(Description of the task)
Below are records to write out exactly; drop the pictures when you do.
Dataset content: Begin
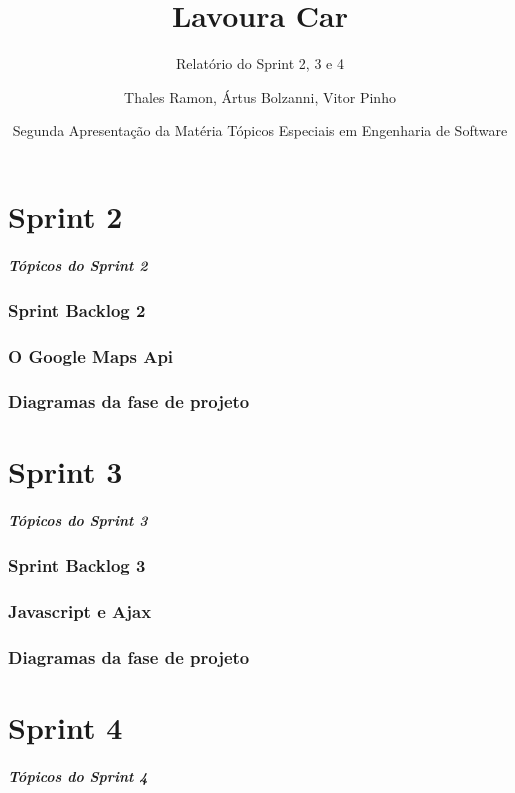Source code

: \documentclass[12pt,a4paper]{beamer}
\author{Thales Ramon, Ártus Bolzanni, Vitor Pinho}
\title{Lavoura Car}
\subtitle{Relatório do Sprint 2, 3 e  4}
\date[UNEB-SI 2010.2]{Segunda Apresentação da Matéria Tópicos Especiais em Engenharia de Software}
\institute[UNEB]{Universidade Estadual da Bahia}
\begin{document}
	\begin{frame}
		\titlepage
	\end{frame}
	

	\part{Sprint 2}
		
		\begin{frame}
			\frametitle{Tópicos do Sprint 2}
			\tableofcontents[pausesections]
		\end{frame}
		
		\section{Sprint Backlog 2}
		\section{O Google Maps Api}
		\section{Diagramas da fase de projeto}
	\part{Sprint 3}
	
		\begin{frame}
			\frametitle{Tópicos do Sprint 3}
			\tableofcontents[pausesections]
		\end{frame}	
	
		\section{Sprint Backlog 3}
		\section{Javascript e Ajax}
		\section{Diagramas da fase de projeto}
	\part{Sprint 4}
	
		\begin{frame}
			\frametitle{Tópicos do Sprint 4}
			\tableofcontents[pausesections]
		\end{frame}	
	
\end{document}
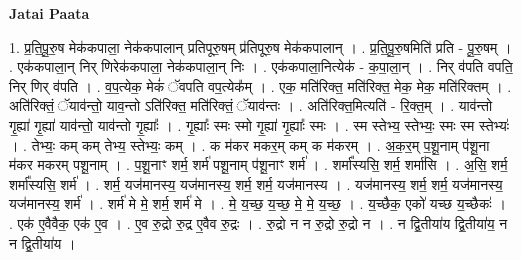 \documentclass[17pt]{extarticle}
\begin{document}
\textbf{Jatai Paata} \newline

1. प्र॒ति॒पू॒रु॒ष मेक॑कपाला॒ नेक॑कपालान् प्रतिपूरु॒षम् प्र॑तिपूरु॒ष मेक॑कपालान् । . प्र॒ति॒पू॒रु॒षमिति॑ प्रति - पू॒रु॒षम् । . एक॑कपाला॒न् निर् णिरेक॑कपाला॒ नेक॑कपाला॒न् निः । . एक॑कपाला॒नित्येक॑ - क॒पा॒ला॒न् । . निर् व॑पति वपति॒ निर् णिर् व॑पति । . व॒प॒त्येक॒ मेकं॑ ॅवपति वप॒त्येक᳚म् । . एक॒ मति॑रिक्त॒ मति॑रिक्त॒ मेक॒ मेक॒ मति॑रिक्तम् । . अति॑रिक्तं॒ ॅयाव॑न्तो॒ याव॒न्तो ऽति॑रिक्त॒ मति॑रिक्तं॒ ॅयाव॑न्तः । . अति॑रिक्त॒मित्यति॑ - रि॒क्त॒म् । . याव॑न्तो गृ॒ह्या॑ गृ॒ह्या॑ याव॑न्तो॒ याव॑न्तो गृ॒ह्याः᳚ । . गृ॒ह्याः᳚ स्मः स्मो गृ॒ह्या॑ गृ॒ह्याः᳚ स्मः । . स्म स्तेभ्य॒ स्तेभ्यः॒ स्मः स्म स्तेभ्यः॑ । . तेभ्यः॒ कम् कम् तेभ्य॒ स्तेभ्यः॒ कम् । . क म॑कर मकर॒म् कम् क म॑करम् । . अ॒क॒र॒म् प॒शू॒नाम् प॑शू॒ना म॑कर मकरम् पशू॒नाम् । . प॒शू॒नाꣳ शर्म॒ शर्म॑ पशू॒नाम् प॑शू॒नाꣳ शर्म॑ । . शर्मा᳚स्यसि॒ शर्म॒ शर्मा॑सि । . अ॒सि॒ शर्म॒ शर्मा᳚स्यसि॒ शर्म॑ । . शर्म॒ यज॑मानस्य॒ यज॑मानस्य॒ शर्म॒ शर्म॒ यज॑मानस्य । . यज॑मानस्य॒ शर्म॒ शर्म॒ यज॑मानस्य॒ यज॑मानस्य॒ शर्म॑ । . शर्म॑ मे मे॒ शर्म॒ शर्म॑ मे । . मे॒ य॒च्छ॒ य॒च्छ॒ मे॒ मे॒ य॒च्छ॒ । . य॒च्छैक॒ एको॑ यच्छ य॒च्छैकः॑ । . एक॑ ए॒वैवैक॒ एक॑ ए॒व । . ए॒व रु॒द्रो रु॒द्र ए॒वैव रु॒द्रः । . रु॒द्रो न न रु॒द्रो रु॒द्रो न । . न द्वि॒तीया॑य द्वि॒तीया॑य॒ न न द्वि॒तीया॑य । \newline
\end{document}
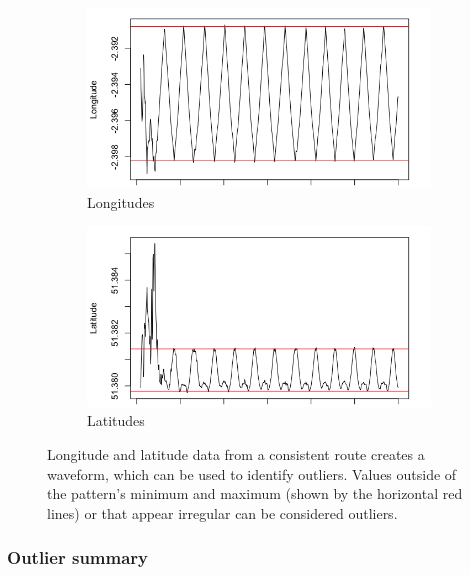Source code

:\documentclass[11pt]{report}
\begin{document}
\begin{figure}[!tb]
    \centering
    \begin{minipage}{1\linewidth}
            \begin{subfigure}[t]{.5\linewidth}
                \includegraphics[width=\textwidth]{images/wave_longitudes}
                \caption{Longitudes}
                \label{fig:wave_longitudes}
            \end{subfigure}
            \begin{subfigure}[t]{.5\linewidth}
            	\includegraphics[width=\textwidth]{images/wave_latitudes}
            	\caption{Latitudes}
            	\label{fig:wave_latitudes}
	   \end{subfigure}
        \end{minipage}
    \caption[Longitude and latitude waveforms.]{Longitude and latitude data from a consistent route creates a waveform, which can be used to identify outliers. Values outside of the pattern's minimum and maximum (shown by the horizontal red lines) or that appear irregular can be considered outliers.}
    \label{fig:waves}
\end{figure}

\subsubsection{Outlier summary}
\end{document}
Dataset content: End
(Exercise response)
Source code

: \documentclass[12pt,a4paper]{beamer}
\author{Thales Ramon, Ártus Bolzanni, Vitor Pinho}
\title{Lavoura Car}
\subtitle{Relatório do Sprint 2, 3 e  4}
\date[UNEB-SI 2010.2]{Segunda Apresentação da Matéria Tópicos Especiais em Engenharia de Software}
\institute[UNEB]{Universidade Estadual da Bahia}
\begin{document}
	\begin{frame}
		\titlepage
	\end{frame}
	

	\part{Sprint 2}
		
		\begin{frame}
			\frametitle{Tópicos do Sprint 2}
			\tableofcontents[pausesections]
		\end{frame}
		
		\section{Sprint Backlog 2}
		\section{O Google Maps Api}
		\section{Diagramas da fase de projeto}
	\part{Sprint 3}
	
		\begin{frame}
			\frametitle{Tópicos do Sprint 3}
			\tableofcontents[pausesections]
		\end{frame}	
	
		\section{Sprint Backlog 3}
		\section{Javascript e Ajax}
		\section{Diagramas da fase de projeto}
	\part{Sprint 4}
	
		\begin{frame}
			\frametitle{Tópicos do Sprint 4}
			\tableofcontents[pausesections]
		\end{frame}	
	
\end{document}
 \documentclass[17pt]{extarticle}
\begin{document}
\textbf{Jatai Paata} \newline

1. प्र॒ति॒पू॒रु॒ष मेक॑कपाला॒ नेक॑कपालान् प्रतिपूरु॒षम् प्र॑तिपूरु॒ष मेक॑कपालान् । . प्र॒ति॒पू॒रु॒षमिति॑ प्रति - पू॒रु॒षम् । . एक॑कपाला॒न् निर् णिरेक॑कपाला॒ नेक॑कपाला॒न् निः । . एक॑कपाला॒नित्येक॑ - क॒पा॒ला॒न् । . निर् व॑पति वपति॒ निर् णिर् व॑पति । . व॒प॒त्येक॒ मेकं॑ ॅवपति वप॒त्येक᳚म् । . एक॒ मति॑रिक्त॒ मति॑रिक्त॒ मेक॒ मेक॒ मति॑रिक्तम् । . अति॑रिक्तं॒ ॅयाव॑न्तो॒ याव॒न्तो ऽति॑रिक्त॒ मति॑रिक्तं॒ ॅयाव॑न्तः । . अति॑रिक्त॒मित्यति॑ - रि॒क्त॒म् । . याव॑न्तो गृ॒ह्या॑ गृ॒ह्या॑ याव॑न्तो॒ याव॑न्तो गृ॒ह्याः᳚ । . गृ॒ह्याः᳚ स्मः स्मो गृ॒ह्या॑ गृ॒ह्याः᳚ स्मः । . स्म स्तेभ्य॒ स्तेभ्यः॒ स्मः स्म स्तेभ्यः॑ । . तेभ्यः॒ कम् कम् तेभ्य॒ स्तेभ्यः॒ कम् । . क म॑कर मकर॒म् कम् क म॑करम् । . अ॒क॒र॒म् प॒शू॒नाम् प॑शू॒ना म॑कर मकरम् पशू॒नाम् । . प॒शू॒नाꣳ शर्म॒ शर्म॑ पशू॒नाम् प॑शू॒नाꣳ शर्म॑ । . शर्मा᳚स्यसि॒ शर्म॒ शर्मा॑सि । . अ॒सि॒ शर्म॒ शर्मा᳚स्यसि॒ शर्म॑ । . शर्म॒ यज॑मानस्य॒ यज॑मानस्य॒ शर्म॒ शर्म॒ यज॑मानस्य । . यज॑मानस्य॒ शर्म॒ शर्म॒ यज॑मानस्य॒ यज॑मानस्य॒ शर्म॑ । . शर्म॑ मे मे॒ शर्म॒ शर्म॑ मे । . मे॒ य॒च्छ॒ य॒च्छ॒ मे॒ मे॒ य॒च्छ॒ । . य॒च्छैक॒ एको॑ यच्छ य॒च्छैकः॑ । . एक॑ ए॒वैवैक॒ एक॑ ए॒व । . ए॒व रु॒द्रो रु॒द्र ए॒वैव रु॒द्रः । . रु॒द्रो न न रु॒द्रो रु॒द्रो न । . न द्वि॒तीया॑य द्वि॒तीया॑य॒ न न द्वि॒तीया॑य । \newline
\end{document}
Source code

:\documentclass[11pt]{report}
\begin{document}
\begin{figure}[!tb]
    \centering
    \begin{minipage}{1\linewidth}
            \begin{subfigure}[t]{.5\linewidth}
                \includegraphics[width=\textwidth]{images/wave_longitudes}
                \caption{Longitudes}
                \label{fig:wave_longitudes}
            \end{subfigure}
            \begin{subfigure}[t]{.5\linewidth}
            	\includegraphics[width=\textwidth]{images/wave_latitudes}
            	\caption{Latitudes}
            	\label{fig:wave_latitudes}
	   \end{subfigure}
        \end{minipage}
    \caption[Longitude and latitude waveforms.]{Longitude and latitude data from a consistent route creates a waveform, which can be used to identify outliers. Values outside of the pattern's minimum and maximum (shown by the horizontal red lines) or that appear irregular can be considered outliers.}
    \label{fig:waves}
\end{figure}

\subsubsection{Outlier summary}
\end{document}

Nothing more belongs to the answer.